"Hey Priscilla, do you want a job at the facebook?" Zuckerberg asked a passing friend. "I'd love a job at facebook," Priscilla Chan '07 responded, offering him a Twizzler.
Look at that! That's adorable. That's a movie moment. Think of Wes Anderson doing this story (and yes, I am thinking of Rushmore here, since it's a similar sort of "young genius" story (not that I think Facebook is a work of genius) and of course because of the races of the couples in that movie.) Why exclude Chan? Why make a Zuckerberg movie about misogyny when--I mean--you can't even argue "well, okay, we left people out, but he was really super misogynist, we're getting the essence of the story correct"? Because he complained about a girl on his Livejournal once?

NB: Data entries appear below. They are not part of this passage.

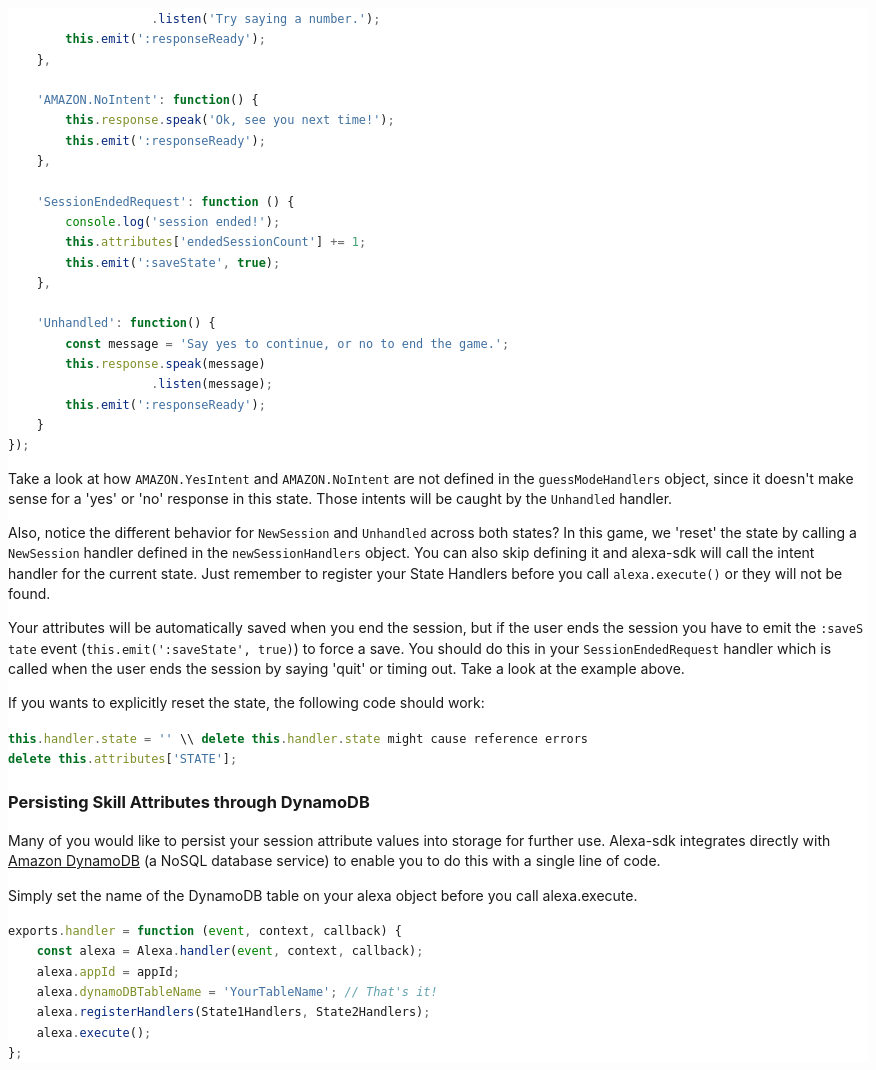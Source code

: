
 ```javascript
                    .listen('Try saying a number.');
        this.emit(':responseReady');
    },

    'AMAZON.NoIntent': function() {
        this.response.speak('Ok, see you next time!');
        this.emit(':responseReady');
    },

    'SessionEndedRequest': function () {
        console.log('session ended!');
        this.attributes['endedSessionCount'] += 1;
        this.emit(':saveState', true);
    },

    'Unhandled': function() {
        const message = 'Say yes to continue, or no to end the game.';
        this.response.speak(message)
                    .listen(message);
        this.emit(':responseReady');
    }
});
```
Take a look at how `AMAZON.YesIntent` and `AMAZON.NoIntent` are not defined in the `guessModeHandlers` object, since it doesn't make sense for a 'yes' or 'no' response in this state. Those intents will be caught by the `Unhandled` handler.

Also, notice the different behavior for `NewSession` and `Unhandled` across both states? In this game, we 'reset' the state by calling a `NewSession` handler defined in the `newSessionHandlers` object. You can also skip defining it and alexa-sdk will call the intent handler for the current state. Just remember to register your State Handlers before you call `alexa.execute()` or they will not be found.

Your attributes will be automatically saved when you end the session, but if the user ends the session you have to emit the `:saveState` event (`this.emit(':saveState', true)`) to force a save. You should do this in your `SessionEndedRequest` handler which is called when the user ends the session by saying 'quit' or timing out. Take a look at the example above.

If you wants to explicitly reset the state, the following code should work:
```javascript
this.handler.state = '' \\ delete this.handler.state might cause reference errors
delete this.attributes['STATE'];
```



### Persisting Skill Attributes through DynamoDB

Many of you would like to persist your session attribute values into storage for further use. Alexa-sdk integrates directly with [Amazon DynamoDB](https://aws.amazon.com/dynamodb/) (a NoSQL database service) to enable you to do this with a single line of code.

Simply set the name of the DynamoDB table on your alexa object before you call alexa.execute.
```javascript
exports.handler = function (event, context, callback) {
    const alexa = Alexa.handler(event, context, callback);
    alexa.appId = appId;
    alexa.dynamoDBTableName = 'YourTableName'; // That's it!
    alexa.registerHandlers(State1Handlers, State2Handlers);
    alexa.execute();
};
```
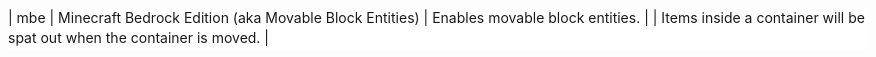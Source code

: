 | mbe                                   | Minecraft Bedrock Edition (aka Movable Block Entities)                                                                                                                                                                                                                                                                                                                                                                                 | Enables movable block entities.                                                                                                                                                                                                                                                                                                                                                                                                                                                                                                                                                                                                                                                                                                                                                                                                                                                                                                                                                                                                                                                                                                                                                                                                                                                                                                                                                                                 |                                                                                                                                                                                                                                                                                                                                                                                                                                                                                                                                                                                                                                                                                                                                                                                                                                                                                                                           | Items inside a container will be spat out when the container is moved.                                                                                                                                                                                                                         |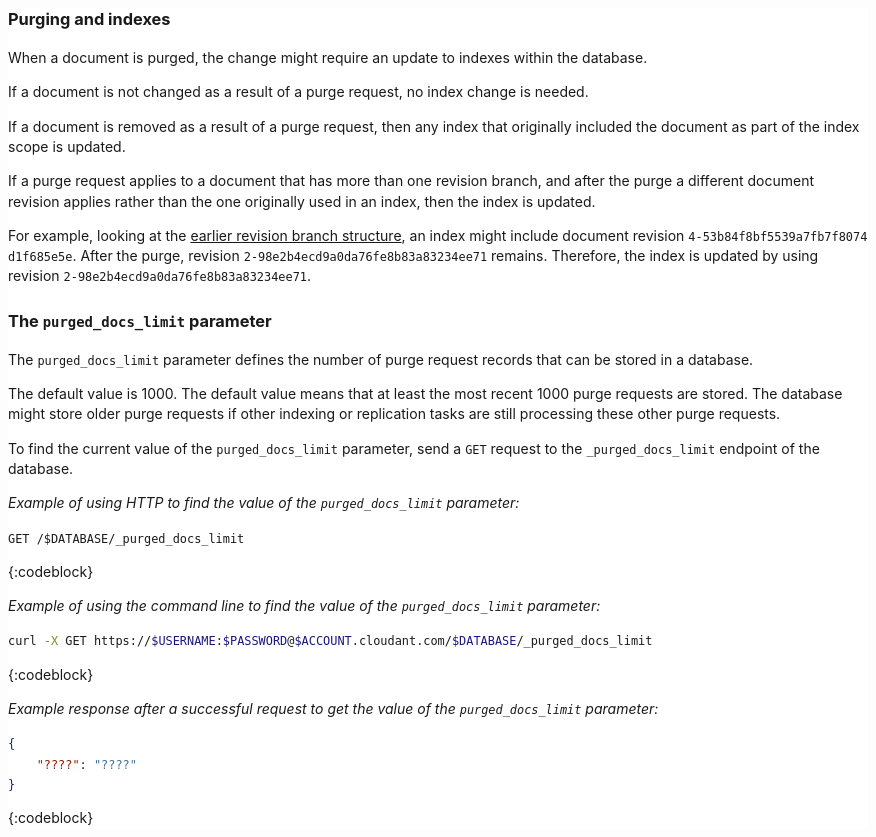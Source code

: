 ### Purging and indexes

When a document is purged,
the change might require an update to indexes within the database.

If a document is not changed as a result of a purge request,
no index change is needed.

If a document is removed as a result of a purge request,
then any index that originally included the document as part of the index scope is updated.

If a purge request applies to a document that has more than one revision branch,
and after the purge a different document revision applies rather than the one originally used in an index,
then the index is updated.

For example,
looking at the [earlier revision branch structure](#sampleDocumentStructure),
an index might include document revision `4-53b84f8bf5539a7fb7f8074d1f685e5e`.
After the purge,
revision `2-98e2b4ecd9a0da76fe8b83a83234ee71` remains.
Therefore,
the index is updated by using revision `2-98e2b4ecd9a0da76fe8b83a83234ee71`.

### The `purged_docs_limit` parameter

The `purged_docs_limit` parameter defines the number of purge request records that can be stored in a database.

The default value is 1000.
The default value means that at least the most recent 1000 purge requests are stored.
The database might store older purge requests if other indexing or replication tasks are still processing
these other purge requests.

To find the current value of the `purged_docs_limit` parameter,
send a `GET` request to the `_purged_docs_limit` endpoint of the database.

_Example of using HTTP to find the value of the `purged_docs_limit` parameter:_

```http
GET /$DATABASE/_purged_docs_limit
```
{:codeblock}

_Example of using the command line to find the value of the `purged_docs_limit` parameter:_

```sh
curl -X GET https://$USERNAME:$PASSWORD@$ACCOUNT.cloudant.com/$DATABASE/_purged_docs_limit
```
{:codeblock}

_Example response after a successful request to get the value of the `purged_docs_limit` parameter:_

```json
{
	"????": "????"
}
```
{:codeblock}
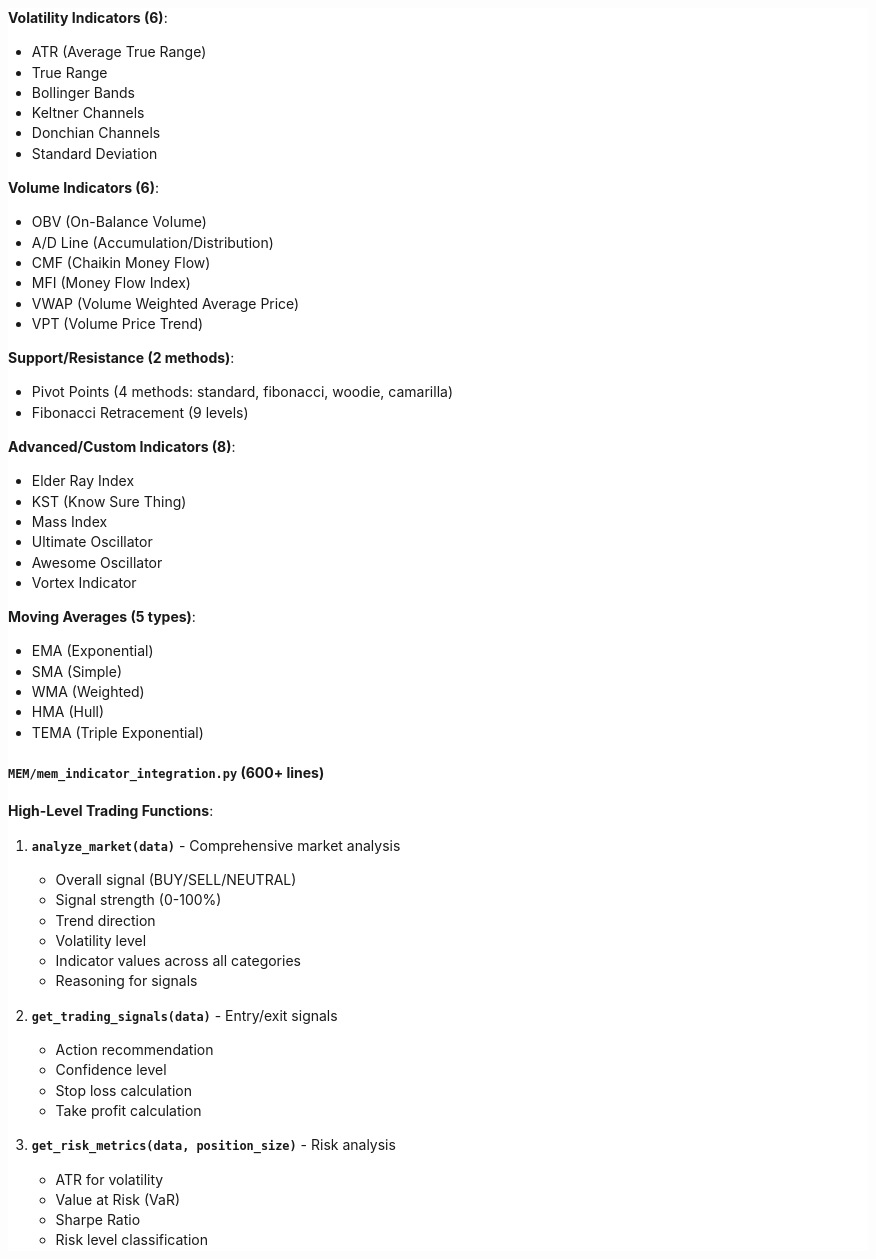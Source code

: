 **Volatility Indicators (6)**:
- ATR (Average True Range)
- True Range
- Bollinger Bands
- Keltner Channels
- Donchian Channels
- Standard Deviation

**Volume Indicators (6)**:
- OBV (On-Balance Volume)
- A/D Line (Accumulation/Distribution)
- CMF (Chaikin Money Flow)
- MFI (Money Flow Index)
- VWAP (Volume Weighted Average Price)
- VPT (Volume Price Trend)

**Support/Resistance (2 methods)**:
- Pivot Points (4 methods: standard, fibonacci, woodie, camarilla)
- Fibonacci Retracement (9 levels)

**Advanced/Custom Indicators (8)**:
- Elder Ray Index
- KST (Know Sure Thing)
- Mass Index
- Ultimate Oscillator
- Awesome Oscillator
- Vortex Indicator

**Moving Averages (5 types)**:
- EMA (Exponential)
- SMA (Simple)
- WMA (Weighted)
- HMA (Hull)
- TEMA (Triple Exponential)

#### `MEM/mem_indicator_integration.py` (600+ lines)
**High-Level Trading Functions**:

1. **`analyze_market(data)`** - Comprehensive market analysis
   - Overall signal (BUY/SELL/NEUTRAL)
   - Signal strength (0-100%)
   - Trend direction
   - Volatility level
   - Indicator values across all categories
   - Reasoning for signals

2. **`get_trading_signals(data)`** - Entry/exit signals
   - Action recommendation
   - Confidence level
   - Stop loss calculation
   - Take profit calculation

3. **`get_risk_metrics(data, position_size)`** - Risk analysis
   - ATR for volatility
   - Value at Risk (VaR)
   - Sharpe Ratio
   - Risk level classification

That's absurd, and clearly the work of a person who said ""I've heard of Facebook, in the same way I've heard of a carburetor." This is not a person who understands the way people use the Internet. (This is a person who can't even use Google, apparently.) So this is where Sorkin fairly leaves himself open to criticism: he made a story about bad people and attached real names to those bad people that just isn't fictionalized, it's directly opposite to reality.
(Let's not get into poor Brenda Song doing the "crazy Asian chick" role. London Tipton apparently is more nuanced than her TSN character. And when your Disney channel role is more complex than your Fincher-Sorkin role...yeah.)